Implementing DDD with Qlerify

It’s easy to create your own DDD model with Qlerify from a template workflow. Qlerify allows you to build, share, and iterate on the template. Get started by signing up for free and then take the following steps to make a DDD model of your own.


1. Initiate the Project with Domain Understanding

Create a DEMO project and select the DDD template workflow in the DEMO project. You can create a clone of the template if you want to keep the original DDD template workflow.

  • You can apply a powerful technique called Event Storming to understand the domain and identify the key domain events. This is how it works: Bring together domain experts, business analysts, and development team members and conduct workshops and discussions to deeply understand the business domain, processes, and terminology. Map out the key domain events in the workshops.
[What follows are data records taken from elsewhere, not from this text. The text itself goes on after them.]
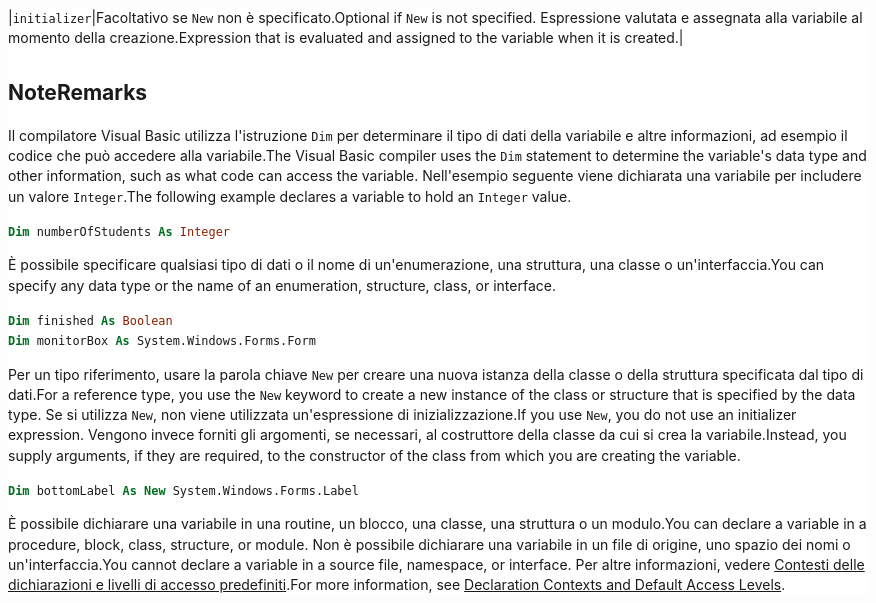   |`initializer`|<span data-ttu-id="52bf6-149">Facoltativo se `New` non è specificato.</span><span class="sxs-lookup"><span data-stu-id="52bf6-149">Optional if `New` is not specified.</span></span> <span data-ttu-id="52bf6-150">Espressione valutata e assegnata alla variabile al momento della creazione.</span><span class="sxs-lookup"><span data-stu-id="52bf6-150">Expression that is evaluated and assigned to the variable when it is created.</span></span>|

## <a name="remarks"></a><span data-ttu-id="52bf6-151">Note</span><span class="sxs-lookup"><span data-stu-id="52bf6-151">Remarks</span></span>

<span data-ttu-id="52bf6-152">Il compilatore Visual Basic utilizza l'istruzione `Dim` per determinare il tipo di dati della variabile e altre informazioni, ad esempio il codice che può accedere alla variabile.</span><span class="sxs-lookup"><span data-stu-id="52bf6-152">The Visual Basic compiler uses the `Dim` statement to determine the variable's data type and other information, such as what code can access the variable.</span></span> <span data-ttu-id="52bf6-153">Nell'esempio seguente viene dichiarata una variabile per includere un valore `Integer`.</span><span class="sxs-lookup"><span data-stu-id="52bf6-153">The following example declares a variable to hold an `Integer` value.</span></span>

```vb
Dim numberOfStudents As Integer
```

<span data-ttu-id="52bf6-154">È possibile specificare qualsiasi tipo di dati o il nome di un'enumerazione, una struttura, una classe o un'interfaccia.</span><span class="sxs-lookup"><span data-stu-id="52bf6-154">You can specify any data type or the name of an enumeration, structure, class, or interface.</span></span>

```vb
Dim finished As Boolean
Dim monitorBox As System.Windows.Forms.Form
```

<span data-ttu-id="52bf6-155">Per un tipo riferimento, usare la parola chiave `New` per creare una nuova istanza della classe o della struttura specificata dal tipo di dati.</span><span class="sxs-lookup"><span data-stu-id="52bf6-155">For a reference type, you use the `New` keyword to create a new instance of the class or structure that is specified by the data type.</span></span> <span data-ttu-id="52bf6-156">Se si utilizza `New`, non viene utilizzata un'espressione di inizializzazione.</span><span class="sxs-lookup"><span data-stu-id="52bf6-156">If you use `New`, you do not use an initializer expression.</span></span> <span data-ttu-id="52bf6-157">Vengono invece forniti gli argomenti, se necessari, al costruttore della classe da cui si crea la variabile.</span><span class="sxs-lookup"><span data-stu-id="52bf6-157">Instead, you supply arguments, if they are required, to the constructor of the class from which you are creating the variable.</span></span>

```vb
Dim bottomLabel As New System.Windows.Forms.Label
```

<span data-ttu-id="52bf6-158">È possibile dichiarare una variabile in una routine, un blocco, una classe, una struttura o un modulo.</span><span class="sxs-lookup"><span data-stu-id="52bf6-158">You can declare a variable in a procedure, block, class, structure, or module.</span></span> <span data-ttu-id="52bf6-159">Non è possibile dichiarare una variabile in un file di origine, uno spazio dei nomi o un'interfaccia.</span><span class="sxs-lookup"><span data-stu-id="52bf6-159">You cannot declare a variable in a source file, namespace, or interface.</span></span> <span data-ttu-id="52bf6-160">Per altre informazioni, vedere [Contesti delle dichiarazioni e livelli di accesso predefiniti](../../../visual-basic/language-reference/statements/declaration-contexts-and-default-access-levels.md).</span><span class="sxs-lookup"><span data-stu-id="52bf6-160">For more information, see [Declaration Contexts and Default Access Levels](../../../visual-basic/language-reference/statements/declaration-contexts-and-default-access-levels.md).</span></span>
  • Create a Ubiquitous Language - Develop a common vocabulary that will be used consistently by both technical and non-technical team members. Ensure this language is documented and accessible for reference. 
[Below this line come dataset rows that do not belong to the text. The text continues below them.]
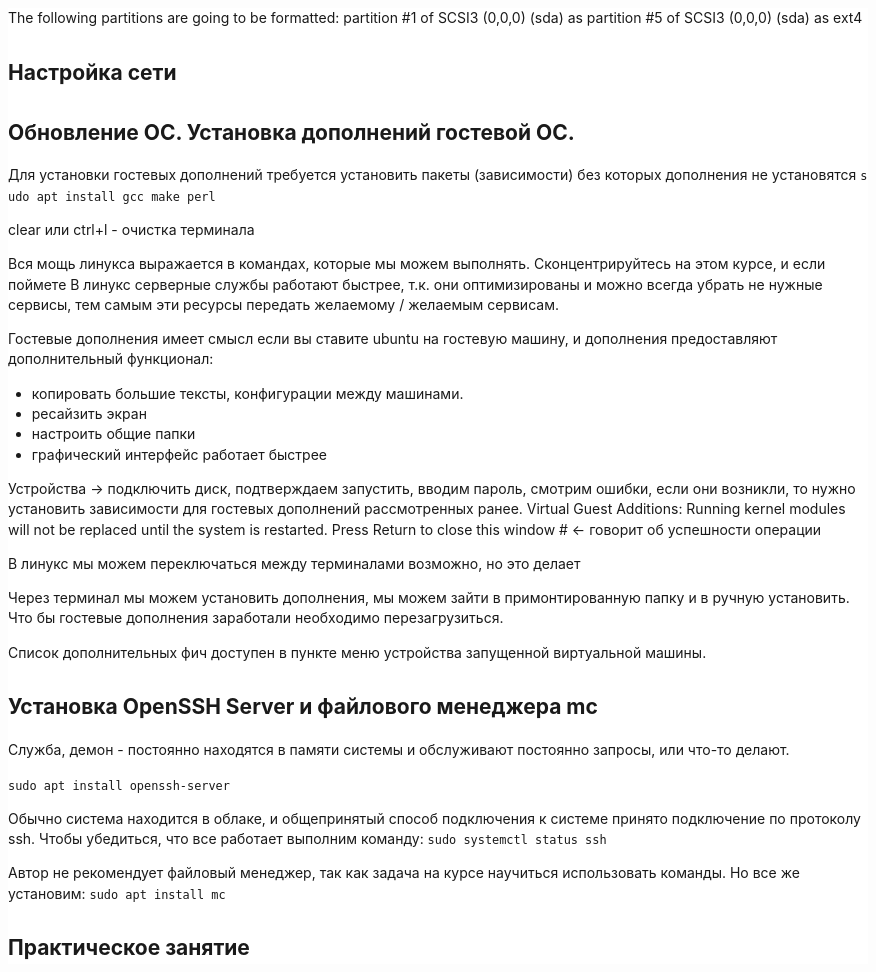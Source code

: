 The following partitions are going to be formatted:
partition #1 of SCSI3 (0,0,0) (sda) as
partition #5 of SCSI3 (0,0,0) (sda) as ext4

## Настройка сети
## Обновление ОС. Установка дополнений гостевой ОС.
Для установки гостевых дополнений требуется установить пакеты (зависимости) без которых дополнения не установятся 
`sudo apt install gcc make perl`

clear или ctrl+l - очистка терминала

Вся мощь линукса выражается в командах, которые мы можем выполнять.
Сконцентрируйтесь на этом курсе, и если поймете 
В линукс серверные службы работают быстрее, т.к. они оптимизированы и можно всегда убрать не нужные сервисы, тем самым эти ресурсы передать желаемому / желаемым сервисам.

Гостевые дополнения имеет смысл если вы ставите ubuntu на гостевую машину, и дополнения предоставляют дополнительный функционал:
* копировать большие тексты, конфигурации между машинами.
* ресайзить экран
* настроить общие папки
* графический интерфейс работает быстрее

Устройства -> подключить диск, подтверждаем запустить, вводим пароль, смотрим ошибки, если они возникли, то нужно установить зависимости для гостевых дополнений рассмотренных ранее.
Virtual Guest Additions: Running kernel modules will not be replaced until the system is restarted.
Press Return to close this window # <- говорит об успешности операции

В линукс мы можем переключаться между терминалами возможно, но это делает 

Через терминал мы можем установить дополнения, мы можем зайти в примонтированную папку и в ручную установить.
Что бы гостевые дополнения заработали необходимо перезагрузиться.

Список дополнительных фич доступен в пункте меню устройства запущенной виртуальной машины.
## Установка OpenSSH Server и файлового менеджера mc

Служба, демон - постоянно находятся в памяти системы и обслуживают постоянно запросы, или что-то делают. 

`sudo apt install openssh-server`

Обычно система находится в облаке, и общепринятый способ подключения к системе принято подключение по протоколу ssh.
Чтобы убедиться, что все работает выполним команду:
`sudo systemctl status ssh`

Автор не рекомендует файловый менеджер, так как задача на курсе научиться использовать команды. Но все же установим:
`sudo apt install mc`

## Практическое занятие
2. Identify and Define Bounded Contexts

Identify distinct areas of the business domain that can be treated as separate bounded contexts. Clearly outline the responsibilities and limits of each bounded context. You can do this in Qlerify by selecting different colors for domain events (one color representing a bounded context).


3. Model the Domain

  • Identify Entities and Value Objects by using the data modeling feature of Qlerify. Click on the tab “Data Models” under the diagram to access the data models view. In DDD, you usually determine which objects in your domain are entities (having a unique identity) and which are value objects (defined by their attributes). Qlerify currently supports the BEAM methodology (Business Event Analysis and Modeling) and does not distinguish between entities and value objects. Read the following blog post for more information:

  • Design Aggregates: Qlerify supports visualization of aggregates according to the Software Design level in Event Storming. If you have defined actions (commands) and systems/aggregates for each domain event you can visualize this by clicking on the tab “Aggregates” under the diagram to access the aggregate view. The visualization includes actors, actions (commands), aggregates and domain events as well as the data collection managed by each aggregate. In the future it will be possible to distinguish between the entities and value objects included in the aggregates and as well as root entities for each aggregate.